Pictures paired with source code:
■ ■ ■

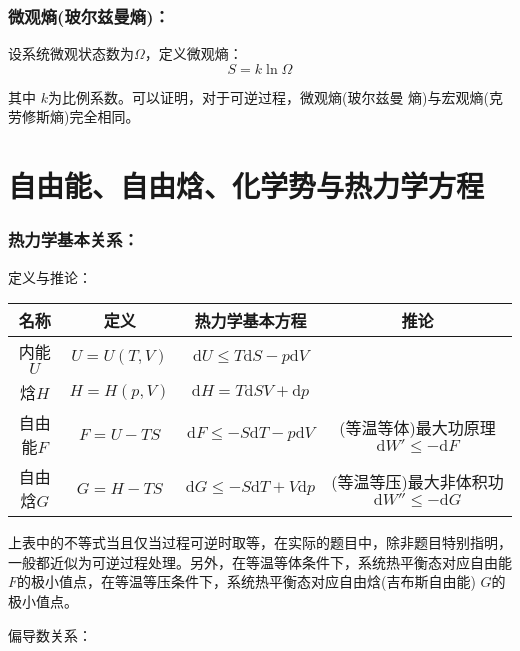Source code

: \documentclass[zihao=-4,UTF8]{report}
\begin{document}
\subsubsection{微观熵(玻尔兹曼熵)：}
设系统微观状态数为$\Omega$，定义微观熵：
\begin{equation}
    S = k\ln \Omega
\end{equation}
{\par\color{gray}\small
其中 $k$为比例系数。可以证明，对于可逆过程，微观熵(玻尔兹曼 熵)与宏观熵(克劳修斯熵)完全相同。
\par}

\section{自由能、自由焓、化学势与热力学方程}

\subsubsection{热力学基本关系：}
定义与推论：
\begin{table}[H]
    \centering
    \begin{tabular}{cccc} 
    \toprule
    名称 & 定义 & 热力学基本方程 & 推论  \\
    \midrule
     内能$U$ & $U = U(T,V)$ & $\mathrm{d}U \le T\mathrm{d}S -p\mathrm{d}V $ &   \\
     焓$H$ & $H = H(p,V)$ & $\mathrm{d}H = T\mathrm{d}S V + \mathrm{d}p$ &\\
     自由能$F$ & $F = U-TS$ & $\mathrm{d}F \le -S\mathrm{d}T-p\mathrm{d}V$ & {\small(等温等体)最大功原理} $\mathrm{d}W' \le -\mathrm{d}F$  \\
    自由焓$G$ & $G = H - TS$ & $\mathrm{d}G \le -S\mathrm{d}T + V\mathrm{d}p$ & {\small(等温等压)最大非体积功} $\mathrm{d}W'' \le -\mathrm{d}G$  \\
    \bottomrule
    \end{tabular}
\end{table}
{\par\color{gray}\small
上表中的不等式当且仅当过程可逆时取等，在实际的题目中，除非题目特别指明，一般都近似为可逆过程处理。另外，在等温等体条件下，系统热平衡态对应自由能$F$的极小值点，在等温等压条件下，系统热平衡态对应自由焓(吉布斯自由能) $G$的极小值点。
\par}
偏导数关系：
\end{document}

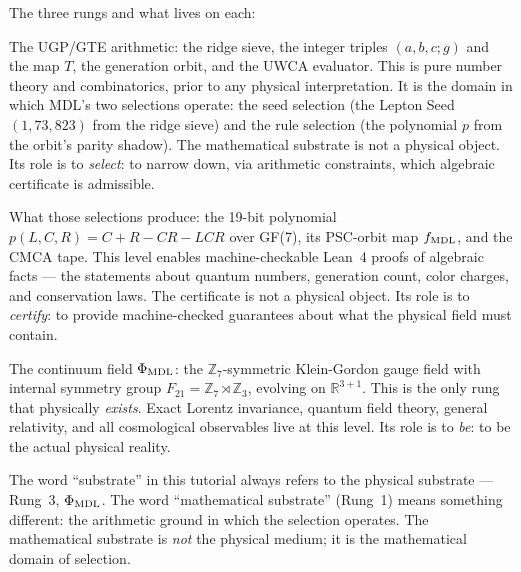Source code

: \documentclass[11pt,a4paper]{article}
\newcommand{\PhiMDL}{\Phi_{\rm MDL}}
\newcommand{\ZS}{\mathbb{Z}_7}
\theoremstyle{definition}
\begin{document}
\bigskip
\noindent
The three rungs and what lives on each:

\begin{description}[leftmargin=2cm,style=nextline]
  \item[Rung 1 --- Mathematical Substrate]
    The UGP/GTE arithmetic: the ridge sieve, the integer triples $(a,b,c;g)$
    and the map $T$, the generation orbit, and the UWCA evaluator.
    This is pure number theory and combinatorics, prior to any physical
    interpretation.  It is the domain in which MDL's two selections operate:
    the seed selection (the Lepton Seed $(1,73,823)$ from the ridge sieve)
    and the rule selection (the polynomial $p$ from the orbit's parity shadow).
    The mathematical substrate is not a physical object.
    Its role is to \emph{select}: to narrow down, via arithmetic constraints,
    which algebraic certificate is admissible.

  \item[Rung 2 --- Algebraic Certificate]
    What those selections produce: the 19-bit polynomial $p(L,C,R) = C+R-CR-LCR$
    over GF(7), its PSC-orbit map $f_{\rm MDL}$, and the CMCA tape.
    This level enables machine-checkable Lean~4 proofs of algebraic facts ---
    the statements about quantum numbers, generation count, color charges,
    and conservation laws.
    The certificate is not a physical object.
    Its role is to \emph{certify}: to provide machine-checked guarantees about
    what the physical field must contain.

  \item[Rung 3 --- Physical Substrate]
    The continuum field $\PhiMDL$: the $\ZS$-symmetric Klein-Gordon gauge field
    with internal symmetry group $F_{21} = \ZS \rtimes \mathbb{Z}_3$, evolving on
    $\mathbb{R}^{3+1}$.
    This is the only rung that physically \emph{exists}.
    Exact Lorentz invariance, quantum field theory, general relativity, and all
    cosmological observables live at this level.
    Its role is to \emph{be}: to be the actual physical reality.
\end{description}

\begin{tcolorbox}[colback=boxblue,colframe=blue!40!black,
  title=An important clarification]
The word ``substrate'' in this tutorial always refers to the physical substrate ---
Rung~3, $\PhiMDL$.  The word ``mathematical substrate'' (Rung~1) means something
different: the arithmetic ground in which the selection operates.
The mathematical substrate is \emph{not} the physical medium; it is the
mathematical domain of selection.
\end{tcolorbox}
\end{document}
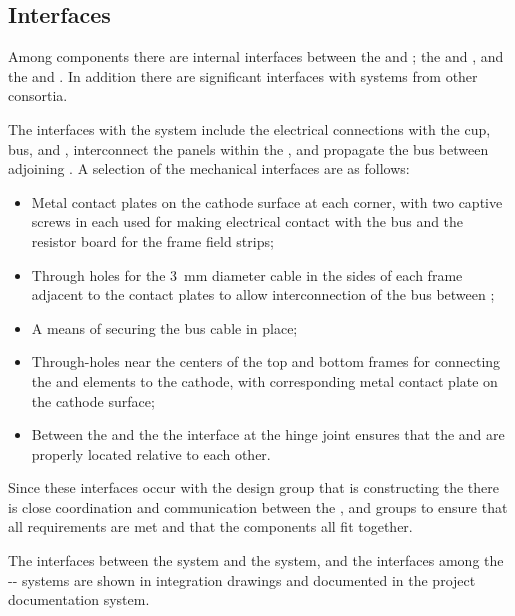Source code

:\subsection{Interfaces}
\label{sec:fdsp-hv-interface}

Among  components there are internal interfaces between the  and ; the  and , and  the  and . In addition there are significant interfaces with systems from other consortia.

The interfaces with the  system include the electrical connections with the  cup,  bus, and , interconnect the panels within the , and propagate the  bus between adjoining .  A selection of the mechanical interfaces are as follows:
\begin{itemize}
\item Metal contact plates on the cathode surface at each corner, with two captive screws in each used for making electrical contact with the  bus and the resistor board for the frame field strips;
\item Through holes for the \SI{3}{\milli\m} diameter cable in the sides of each frame adjacent to the contact plates to allow interconnection of the  bus between ;
\item A means of securing the  bus cable in place;
\item Through-holes near the centers of the top and bottom frames for connecting the  and  elements to the cathode, with corresponding metal contact plate on the cathode surface;
\item Between the  and the  the interface at the hinge joint ensures that the  and  are properly located relative to each other.
\end{itemize}
Since these interfaces occur with the design group that is constructing the  there is close coordination and communication between the ,  and  groups to ensure that all requirements are met and that the components all fit together.

The interfaces between the  system and the  system, and the interfaces among the -- systems are shown in integration drawings and documented in the project documentation system. 

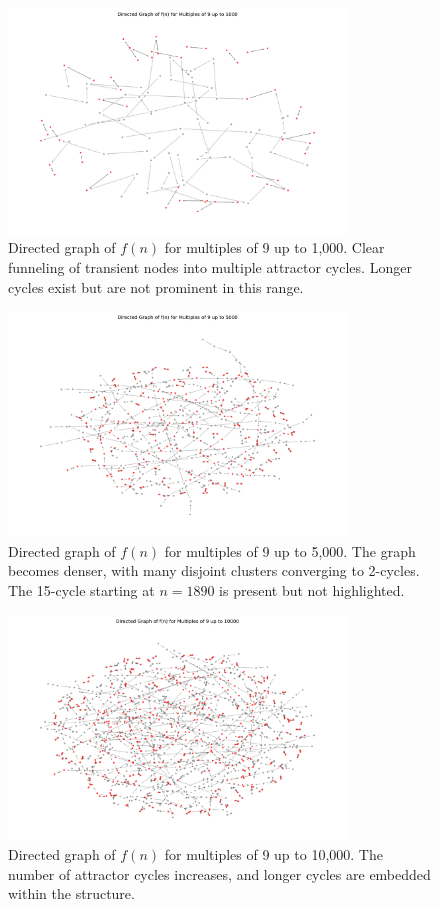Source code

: \documentclass[12pt]{article}
\begin{document}
\begin{figure}[h!]
    \centering
    \includegraphics[width=0.8\textwidth]{fig_cycles_graph_N1000.png}
    \caption{Directed graph of $f(n)$ for multiples of 9 up to 1,000. Clear funneling of transient nodes into multiple attractor cycles. Longer cycles exist but are not prominent in this range.}
\end{figure}

\begin{figure}[h!]
    \centering
    \includegraphics[width=0.8\textwidth]{fig_cycles_graph_N5000.png}
    \caption{Directed graph of $f(n)$ for multiples of 9 up to 5,000. The graph becomes denser, with many disjoint clusters converging to 2-cycles. The 15-cycle starting at $n=1890$ is present but not highlighted.}
\end{figure}

\begin{figure}[h!]
    \centering
    \includegraphics[width=0.8\textwidth]{fig_cycles_graph_N10000.png}
    \caption{Directed graph of $f(n)$ for multiples of 9 up to 10,000. The number of attractor cycles increases, and longer cycles are embedded within the structure.}
\end{figure}
\end{document}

■ ■ ■

• Exercise: List the lines of the records where "PhiMDL" occurs.

• Response to the exercise:
\newcommand{\PhiMDL}{\Phi_{\rm MDL}}
    The continuum field $\PhiMDL$: the $\ZS$-symmetric Klein-Gordon gauge field
Rung~3, $\PhiMDL$.  The word ``mathematical substrate'' (Rung~1) means something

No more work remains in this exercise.